JOE VS. THE JUDGE
Three months after conviction, former Qwest CEO learns his fate today
Sara Burnett, Rocky Mountain News
Published July 27, 2007 at midnight
Joe Nacchio once stood on top of the telecommunications world, an aggressive businessman with a flashy style who made millions leading one of Colorado's largest companies.
Today, the former Qwest CEO will return to a Denver courtroom, a convicted felon facing more than seven years in prison following one of the largest insider-trading verdicts in U.S. history.
Deciding Nacchio's fate will be U.S. District Judge Edward Nottingham, a 17-year veteran of the federal bench known for taking a hard line with those who come before him.

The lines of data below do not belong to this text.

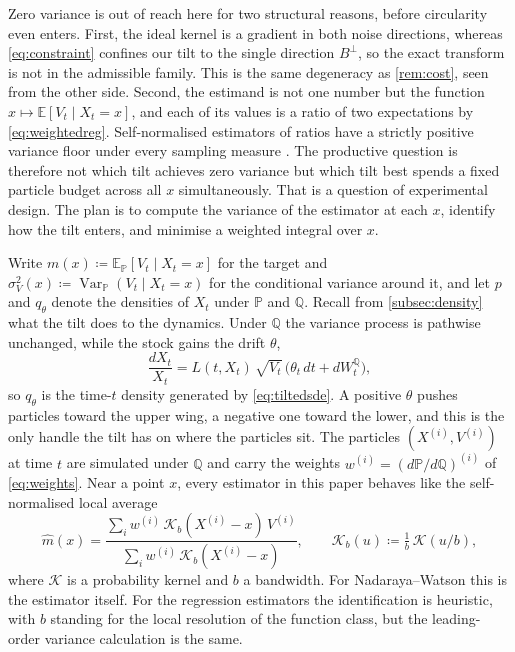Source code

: \documentclass[11pt,a4paper]{article}
\theoremstyle{plain}
\theoremstyle{definition}
\theoremstyle{definition}
\newcommand{\E}{\mathbb{E}}
\newcommand{\Pm}{\mathbb{P}}
\newcommand{\Qm}{\mathbb{Q}}
\newcommand{\Lev}{L}
\begin{document}
Zero variance is out of reach here for two structural reasons, before circularity even enters. First, the ideal kernel is a gradient in both noise directions, whereas \cref{eq:constraint} confines our tilt to the single direction $B^\perp$, so the exact transform is not in the admissible family. This is the same degeneracy as \cref{rem:cost}, seen from the other side. Second, the estimand is not one number but the function $x \mapsto \E[V_t \mid X_t = x]$, and each of its values is a ratio of two expectations by \cref{eq:weightedreg}. Self-normalised estimators of ratios have a strictly positive variance floor under every sampling measure \citep{owen2000}. The productive question is therefore not which tilt achieves zero variance but which tilt best spends a fixed particle budget across all $x$ simultaneously. That is a question of experimental design. The plan is to compute the variance of the estimator at each $x$, identify how the tilt enters, and minimise a weighted integral over $x$.

Write $m(x) \coloneqq \E_{\Pm}[V_t \mid X_t = x]$ for the target and $\sigma_V^2(x) \coloneqq \operatorname{Var}_{\Pm}(V_t \mid X_t = x)$ for the conditional variance around it, and let $p$ and $q_\theta$ denote the densities of $X_t$ under $\Pm$ and $\Qm$. Recall from \cref{subsec:density} what the tilt does to the dynamics. Under $\Qm$ the variance process is pathwise unchanged, while the stock gains the drift $\theta$,
\begin{equation}\label{eq:tiltedsde}
  \frac{dX_t}{X_t} = \Lev(t, X_t)\,\sqrt{V_t}\,\bigl( \theta_t\,dt + dW^{\Qm}_t \bigr),
\end{equation}
so $q_\theta$ is the time-$t$ density generated by \cref{eq:tiltedsde}. A positive $\theta$ pushes particles toward the upper wing, a negative one toward the lower, and this is the only handle the tilt has on where the particles sit. The particles $(X^{(i)}, V^{(i)})$ at time $t$ are simulated under $\Qm$ and carry the weights $w^{(i)} = (d\Pm/d\Qm)^{(i)}$ of \cref{eq:weights}. Near a point $x$, every estimator in this paper behaves like the self-normalised local average
\begin{equation}\label{eq:ratioest}
  \widehat m(x) = \frac{\sum_i w^{(i)}\, \mathcal{K}_b(X^{(i)} - x)\, V^{(i)}}{\sum_i w^{(i)}\, \mathcal{K}_b(X^{(i)} - x)},
  \qquad \mathcal{K}_b(u) \coloneqq \tfrac{1}{b}\,\mathcal{K}(u/b),
\end{equation}
where $\mathcal{K}$ is a probability kernel and $b$ a bandwidth. For Nadaraya--Watson this is the estimator itself. For the regression estimators the identification is heuristic, with $b$ standing for the local resolution of the function class, but the leading-order variance calculation is the same.
\end{document}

The hearing, scheduled to begin at 9 a.m. at the Alfred A. Arraj federal courthouse, follows one of the most talked-about trials in Denver in decades.
A jury in April found Nacchio guilty of 19 counts of insider trading for selling stock in April and May 2001. The jury acquitted him on 23 other charges for sales made earlier in the same year.
Nacchio's attorneys have said they plan to appeal.
Jurors said the former CEO had plenty of warning by April 2001 that Qwest was relying too heavily on one-time sales of space on its fiber-optic network and that the company was unlikely to hit its revenue goals. That information should have been disclosed to shareholders before Nacchio sold his stock, the jury found.
Nacchio grossed $52 million on the illegal sales.
Now the government wants that money back.
Prosecutors are asking Nottingham to order Nacchio to forfeit the $52 million. The money then would be distributed to "victims," or shareholders who lost money on Qwest stock around that same time, though the specifics of how the money would be dispersed are still unclear.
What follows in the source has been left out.